**ACTIVITY:** Comb the records below for the string "much" and copy each line where it turns up.
========================
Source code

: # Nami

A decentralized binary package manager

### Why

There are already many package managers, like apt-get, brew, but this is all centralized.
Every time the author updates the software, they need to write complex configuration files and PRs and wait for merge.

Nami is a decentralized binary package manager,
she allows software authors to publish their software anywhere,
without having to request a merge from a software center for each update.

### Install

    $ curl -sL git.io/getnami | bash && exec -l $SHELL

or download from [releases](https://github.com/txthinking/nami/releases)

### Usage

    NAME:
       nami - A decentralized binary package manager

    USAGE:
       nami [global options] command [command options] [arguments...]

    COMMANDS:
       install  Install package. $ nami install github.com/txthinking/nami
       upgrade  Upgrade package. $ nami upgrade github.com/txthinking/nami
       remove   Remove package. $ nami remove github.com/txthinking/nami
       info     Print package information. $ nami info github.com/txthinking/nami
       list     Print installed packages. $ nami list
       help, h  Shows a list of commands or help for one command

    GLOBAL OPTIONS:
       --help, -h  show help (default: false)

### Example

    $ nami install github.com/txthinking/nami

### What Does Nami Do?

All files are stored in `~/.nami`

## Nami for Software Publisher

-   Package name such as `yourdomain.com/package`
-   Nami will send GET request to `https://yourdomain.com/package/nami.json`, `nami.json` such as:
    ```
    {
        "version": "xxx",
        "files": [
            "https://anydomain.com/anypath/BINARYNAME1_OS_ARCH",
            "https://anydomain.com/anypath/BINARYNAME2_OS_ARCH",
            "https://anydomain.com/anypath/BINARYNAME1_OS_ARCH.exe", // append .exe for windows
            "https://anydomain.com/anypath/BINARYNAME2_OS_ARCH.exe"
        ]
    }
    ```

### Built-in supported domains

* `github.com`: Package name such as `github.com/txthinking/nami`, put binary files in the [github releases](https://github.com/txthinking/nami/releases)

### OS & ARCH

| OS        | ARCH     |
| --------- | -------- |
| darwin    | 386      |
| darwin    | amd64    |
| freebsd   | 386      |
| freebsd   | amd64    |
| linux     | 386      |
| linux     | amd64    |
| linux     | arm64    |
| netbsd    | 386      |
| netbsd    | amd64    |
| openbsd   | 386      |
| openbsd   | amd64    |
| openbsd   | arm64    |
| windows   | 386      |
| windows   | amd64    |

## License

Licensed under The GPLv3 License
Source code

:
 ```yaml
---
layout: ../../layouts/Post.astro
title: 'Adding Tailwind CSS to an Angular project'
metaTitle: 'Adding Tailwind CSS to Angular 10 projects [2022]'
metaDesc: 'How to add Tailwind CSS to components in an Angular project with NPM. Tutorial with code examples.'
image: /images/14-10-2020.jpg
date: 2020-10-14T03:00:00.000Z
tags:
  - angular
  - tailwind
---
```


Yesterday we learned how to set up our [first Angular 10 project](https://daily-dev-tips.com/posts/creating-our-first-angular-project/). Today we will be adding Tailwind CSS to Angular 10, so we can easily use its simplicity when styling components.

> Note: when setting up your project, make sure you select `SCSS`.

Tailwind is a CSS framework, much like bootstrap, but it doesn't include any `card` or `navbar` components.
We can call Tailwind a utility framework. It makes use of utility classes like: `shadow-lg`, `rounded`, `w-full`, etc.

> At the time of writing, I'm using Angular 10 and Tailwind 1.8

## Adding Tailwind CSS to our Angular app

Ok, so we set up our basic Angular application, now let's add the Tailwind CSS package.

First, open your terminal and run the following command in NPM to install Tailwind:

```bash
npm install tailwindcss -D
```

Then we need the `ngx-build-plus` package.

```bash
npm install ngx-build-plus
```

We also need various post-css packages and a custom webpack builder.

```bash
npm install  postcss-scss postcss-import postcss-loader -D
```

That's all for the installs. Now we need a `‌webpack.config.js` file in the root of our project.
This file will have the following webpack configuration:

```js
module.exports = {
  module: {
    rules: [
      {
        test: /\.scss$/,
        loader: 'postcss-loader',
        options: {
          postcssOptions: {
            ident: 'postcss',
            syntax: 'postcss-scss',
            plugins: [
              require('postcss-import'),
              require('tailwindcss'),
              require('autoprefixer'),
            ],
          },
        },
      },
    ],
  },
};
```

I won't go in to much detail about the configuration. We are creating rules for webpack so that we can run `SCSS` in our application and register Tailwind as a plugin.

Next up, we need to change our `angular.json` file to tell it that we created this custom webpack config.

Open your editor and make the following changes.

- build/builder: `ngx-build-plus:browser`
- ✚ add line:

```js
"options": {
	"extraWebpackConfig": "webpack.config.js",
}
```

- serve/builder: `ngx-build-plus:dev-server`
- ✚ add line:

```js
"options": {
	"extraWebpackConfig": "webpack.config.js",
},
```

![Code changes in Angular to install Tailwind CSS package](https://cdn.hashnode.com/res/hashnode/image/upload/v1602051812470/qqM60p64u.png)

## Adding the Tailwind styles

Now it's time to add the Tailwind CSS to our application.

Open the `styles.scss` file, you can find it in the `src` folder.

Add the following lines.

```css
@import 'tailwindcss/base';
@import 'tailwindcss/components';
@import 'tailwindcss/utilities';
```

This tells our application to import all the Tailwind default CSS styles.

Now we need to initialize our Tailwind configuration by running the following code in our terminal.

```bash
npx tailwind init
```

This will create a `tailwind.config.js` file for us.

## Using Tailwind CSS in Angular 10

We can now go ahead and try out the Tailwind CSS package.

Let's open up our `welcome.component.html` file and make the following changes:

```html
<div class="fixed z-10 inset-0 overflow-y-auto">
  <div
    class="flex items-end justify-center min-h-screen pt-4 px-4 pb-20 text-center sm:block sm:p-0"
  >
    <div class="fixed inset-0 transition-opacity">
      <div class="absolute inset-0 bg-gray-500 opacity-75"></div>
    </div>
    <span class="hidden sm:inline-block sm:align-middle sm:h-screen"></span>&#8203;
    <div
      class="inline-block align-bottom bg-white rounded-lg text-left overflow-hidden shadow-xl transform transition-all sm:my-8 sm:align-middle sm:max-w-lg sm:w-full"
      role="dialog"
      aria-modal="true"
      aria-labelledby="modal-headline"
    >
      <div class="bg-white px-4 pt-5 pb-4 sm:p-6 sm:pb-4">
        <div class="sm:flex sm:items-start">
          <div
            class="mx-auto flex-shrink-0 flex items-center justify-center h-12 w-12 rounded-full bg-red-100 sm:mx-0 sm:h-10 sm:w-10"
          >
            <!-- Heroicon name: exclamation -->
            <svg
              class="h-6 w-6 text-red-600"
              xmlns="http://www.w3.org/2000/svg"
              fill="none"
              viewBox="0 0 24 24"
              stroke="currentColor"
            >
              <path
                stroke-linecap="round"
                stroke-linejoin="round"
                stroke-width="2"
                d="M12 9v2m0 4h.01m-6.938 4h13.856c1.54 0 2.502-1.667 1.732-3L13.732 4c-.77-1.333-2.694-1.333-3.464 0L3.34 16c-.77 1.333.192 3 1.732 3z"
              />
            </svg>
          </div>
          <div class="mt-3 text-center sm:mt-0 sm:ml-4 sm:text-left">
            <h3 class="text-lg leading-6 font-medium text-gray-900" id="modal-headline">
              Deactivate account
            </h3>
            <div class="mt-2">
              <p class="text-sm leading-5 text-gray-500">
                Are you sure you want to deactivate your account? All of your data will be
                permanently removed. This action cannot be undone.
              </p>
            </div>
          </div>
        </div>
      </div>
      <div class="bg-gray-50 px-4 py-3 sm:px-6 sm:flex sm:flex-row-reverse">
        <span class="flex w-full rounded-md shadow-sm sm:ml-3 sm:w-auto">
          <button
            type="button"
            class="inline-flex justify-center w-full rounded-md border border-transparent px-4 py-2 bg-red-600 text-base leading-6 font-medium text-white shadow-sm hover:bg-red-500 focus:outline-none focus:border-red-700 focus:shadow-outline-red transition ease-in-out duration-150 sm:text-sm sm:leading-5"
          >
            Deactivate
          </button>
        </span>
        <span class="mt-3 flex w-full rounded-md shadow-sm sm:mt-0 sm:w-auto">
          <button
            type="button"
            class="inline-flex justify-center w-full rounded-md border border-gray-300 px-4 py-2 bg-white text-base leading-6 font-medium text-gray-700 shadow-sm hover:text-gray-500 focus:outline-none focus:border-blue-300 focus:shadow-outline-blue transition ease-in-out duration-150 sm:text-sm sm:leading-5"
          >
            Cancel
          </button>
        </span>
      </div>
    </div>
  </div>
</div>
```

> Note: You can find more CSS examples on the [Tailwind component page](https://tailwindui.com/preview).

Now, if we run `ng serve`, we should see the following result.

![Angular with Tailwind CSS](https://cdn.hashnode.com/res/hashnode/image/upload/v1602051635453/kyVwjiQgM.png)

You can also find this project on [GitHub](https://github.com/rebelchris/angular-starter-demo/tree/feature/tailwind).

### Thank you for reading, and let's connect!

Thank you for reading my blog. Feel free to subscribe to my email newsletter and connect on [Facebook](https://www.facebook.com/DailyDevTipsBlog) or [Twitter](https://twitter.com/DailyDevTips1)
========================
**RESPONSE TO THE TASK:**
Tailwind is a CSS framework, much like bootstrap, but it doesn't include any `card` or `navbar` components.
I won't go in to much detail about the configuration. We are creating rules for webpack so that we can run `SCSS` in our application and register Tailwind as a plugin.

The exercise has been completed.